-- Opening Marker --

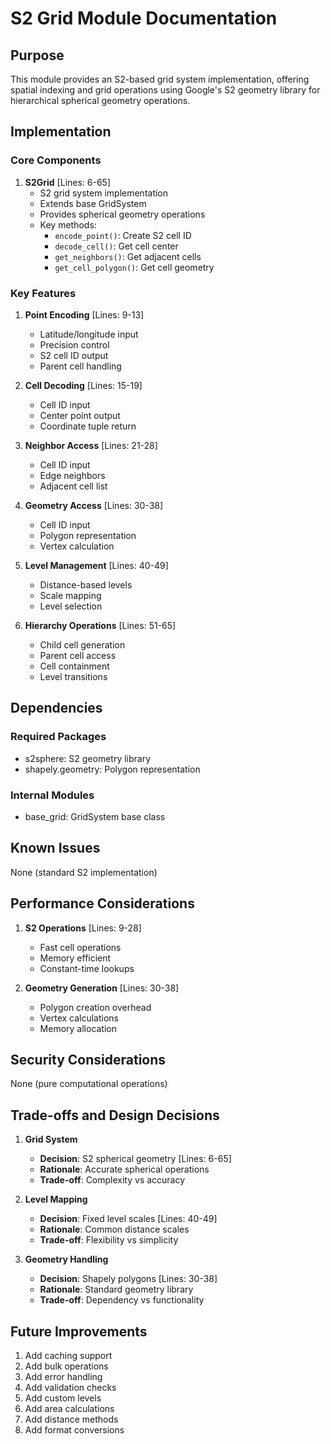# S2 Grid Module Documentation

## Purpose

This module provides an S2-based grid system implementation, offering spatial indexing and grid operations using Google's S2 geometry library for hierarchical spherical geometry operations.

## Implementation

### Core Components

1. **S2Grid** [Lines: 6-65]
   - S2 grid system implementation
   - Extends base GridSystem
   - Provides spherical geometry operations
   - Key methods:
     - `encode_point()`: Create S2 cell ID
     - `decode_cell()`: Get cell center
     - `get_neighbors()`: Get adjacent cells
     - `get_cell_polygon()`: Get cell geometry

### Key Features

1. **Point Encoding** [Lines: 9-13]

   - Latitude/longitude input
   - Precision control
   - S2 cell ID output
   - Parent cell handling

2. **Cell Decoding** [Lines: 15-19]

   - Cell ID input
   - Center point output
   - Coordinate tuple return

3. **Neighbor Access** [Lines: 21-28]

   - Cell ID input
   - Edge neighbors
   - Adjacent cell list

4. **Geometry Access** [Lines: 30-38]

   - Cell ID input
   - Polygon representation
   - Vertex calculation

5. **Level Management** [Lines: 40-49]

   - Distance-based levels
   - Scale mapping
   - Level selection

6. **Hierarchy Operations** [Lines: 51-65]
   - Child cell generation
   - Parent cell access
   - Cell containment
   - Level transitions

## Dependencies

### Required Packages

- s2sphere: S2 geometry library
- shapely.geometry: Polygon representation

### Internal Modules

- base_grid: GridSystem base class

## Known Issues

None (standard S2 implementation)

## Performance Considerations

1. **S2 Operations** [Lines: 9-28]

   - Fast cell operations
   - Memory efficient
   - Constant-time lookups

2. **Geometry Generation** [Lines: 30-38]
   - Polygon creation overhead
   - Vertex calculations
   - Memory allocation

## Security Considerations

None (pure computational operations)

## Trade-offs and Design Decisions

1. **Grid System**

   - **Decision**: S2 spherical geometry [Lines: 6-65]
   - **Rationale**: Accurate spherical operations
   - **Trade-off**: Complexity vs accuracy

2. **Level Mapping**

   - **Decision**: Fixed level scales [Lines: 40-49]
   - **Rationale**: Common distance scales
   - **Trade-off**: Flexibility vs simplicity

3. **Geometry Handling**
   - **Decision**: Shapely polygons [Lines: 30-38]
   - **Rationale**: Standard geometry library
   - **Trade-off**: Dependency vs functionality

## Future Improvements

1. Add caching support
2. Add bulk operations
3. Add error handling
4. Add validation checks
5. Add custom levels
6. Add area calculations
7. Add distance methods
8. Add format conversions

-- Closing Marker --
-- Opening Marker --

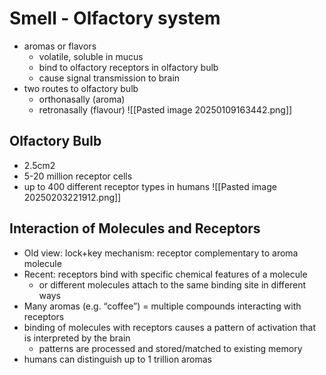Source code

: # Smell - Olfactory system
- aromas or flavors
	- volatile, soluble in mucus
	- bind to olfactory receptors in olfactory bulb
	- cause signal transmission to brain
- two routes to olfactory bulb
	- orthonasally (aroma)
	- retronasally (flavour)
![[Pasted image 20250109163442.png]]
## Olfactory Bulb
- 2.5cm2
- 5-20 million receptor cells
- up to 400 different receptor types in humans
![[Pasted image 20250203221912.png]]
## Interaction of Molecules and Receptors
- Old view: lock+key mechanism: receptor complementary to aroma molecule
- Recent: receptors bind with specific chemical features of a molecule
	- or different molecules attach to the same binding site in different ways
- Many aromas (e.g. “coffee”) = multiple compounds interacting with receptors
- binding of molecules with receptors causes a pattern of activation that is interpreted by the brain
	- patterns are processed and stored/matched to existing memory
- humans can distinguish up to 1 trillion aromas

-- Closing Marker --
-- Opening Marker --

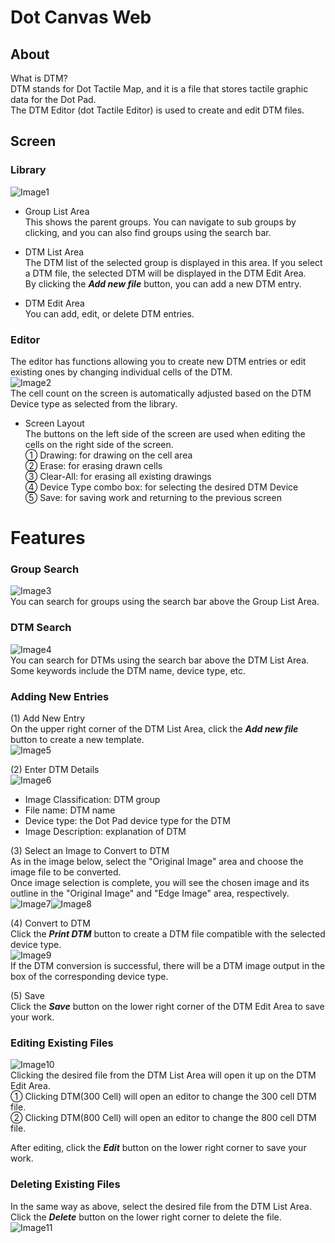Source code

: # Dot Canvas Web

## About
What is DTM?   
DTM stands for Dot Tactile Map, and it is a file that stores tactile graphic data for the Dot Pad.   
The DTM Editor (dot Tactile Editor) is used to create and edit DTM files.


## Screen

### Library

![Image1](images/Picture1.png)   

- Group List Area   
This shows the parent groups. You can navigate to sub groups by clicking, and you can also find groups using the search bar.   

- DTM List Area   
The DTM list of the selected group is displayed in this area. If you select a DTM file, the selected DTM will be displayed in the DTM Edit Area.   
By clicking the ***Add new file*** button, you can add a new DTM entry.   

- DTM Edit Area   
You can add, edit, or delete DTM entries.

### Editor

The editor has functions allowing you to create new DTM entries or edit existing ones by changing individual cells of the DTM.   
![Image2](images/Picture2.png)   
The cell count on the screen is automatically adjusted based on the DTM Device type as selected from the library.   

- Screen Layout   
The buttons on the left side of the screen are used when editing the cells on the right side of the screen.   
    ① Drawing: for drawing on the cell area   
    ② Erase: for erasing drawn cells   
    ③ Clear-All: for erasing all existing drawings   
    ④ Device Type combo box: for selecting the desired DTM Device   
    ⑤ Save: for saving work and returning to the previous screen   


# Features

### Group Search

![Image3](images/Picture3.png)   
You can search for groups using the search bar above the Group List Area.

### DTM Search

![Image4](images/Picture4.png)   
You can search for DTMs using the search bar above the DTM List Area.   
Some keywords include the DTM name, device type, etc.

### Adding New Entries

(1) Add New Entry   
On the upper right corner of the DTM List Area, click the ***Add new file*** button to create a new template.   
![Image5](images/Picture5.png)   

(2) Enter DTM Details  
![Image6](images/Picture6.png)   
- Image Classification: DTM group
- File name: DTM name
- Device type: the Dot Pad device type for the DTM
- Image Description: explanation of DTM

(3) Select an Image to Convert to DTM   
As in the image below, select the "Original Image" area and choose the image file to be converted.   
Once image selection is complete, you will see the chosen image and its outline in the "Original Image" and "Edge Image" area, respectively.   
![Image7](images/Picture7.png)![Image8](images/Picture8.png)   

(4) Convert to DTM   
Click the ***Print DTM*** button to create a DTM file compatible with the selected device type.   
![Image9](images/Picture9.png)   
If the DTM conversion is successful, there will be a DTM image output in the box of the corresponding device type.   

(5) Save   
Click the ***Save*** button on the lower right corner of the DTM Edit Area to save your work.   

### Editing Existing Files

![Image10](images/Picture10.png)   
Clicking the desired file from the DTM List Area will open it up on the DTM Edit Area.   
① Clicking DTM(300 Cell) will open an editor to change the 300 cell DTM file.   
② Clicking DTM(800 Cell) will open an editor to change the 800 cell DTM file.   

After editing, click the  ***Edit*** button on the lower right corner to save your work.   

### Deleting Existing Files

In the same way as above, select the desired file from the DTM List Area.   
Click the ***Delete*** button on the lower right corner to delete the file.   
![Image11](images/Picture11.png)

-- Closing Marker --

Problem requirements >>
Every line from the line containing "- S2 grid system implementation" through the line containing "- Parent cell access" in the records above must be retyped exactly. Leave out the rest.

Final answer >>
   - S2 grid system implementation
   - Extends base GridSystem
   - Provides spherical geometry operations
   - Key methods:
     - `encode_point()`: Create S2 cell ID
     - `decode_cell()`: Get cell center
     - `get_neighbors()`: Get adjacent cells
     - `get_cell_polygon()`: Get cell geometry

### Key Features

1. **Point Encoding** [Lines: 9-13]

   - Latitude/longitude input
   - Precision control
   - S2 cell ID output
   - Parent cell handling

2. **Cell Decoding** [Lines: 15-19]

   - Cell ID input
   - Center point output
   - Coordinate tuple return

3. **Neighbor Access** [Lines: 21-28]

   - Cell ID input
   - Edge neighbors
   - Adjacent cell list

4. **Geometry Access** [Lines: 30-38]

   - Cell ID input
   - Polygon representation
   - Vertex calculation

5. **Level Management** [Lines: 40-49]

   - Distance-based levels
   - Scale mapping
   - Level selection

6. **Hierarchy Operations** [Lines: 51-65]
   - Child cell generation
   - Parent cell access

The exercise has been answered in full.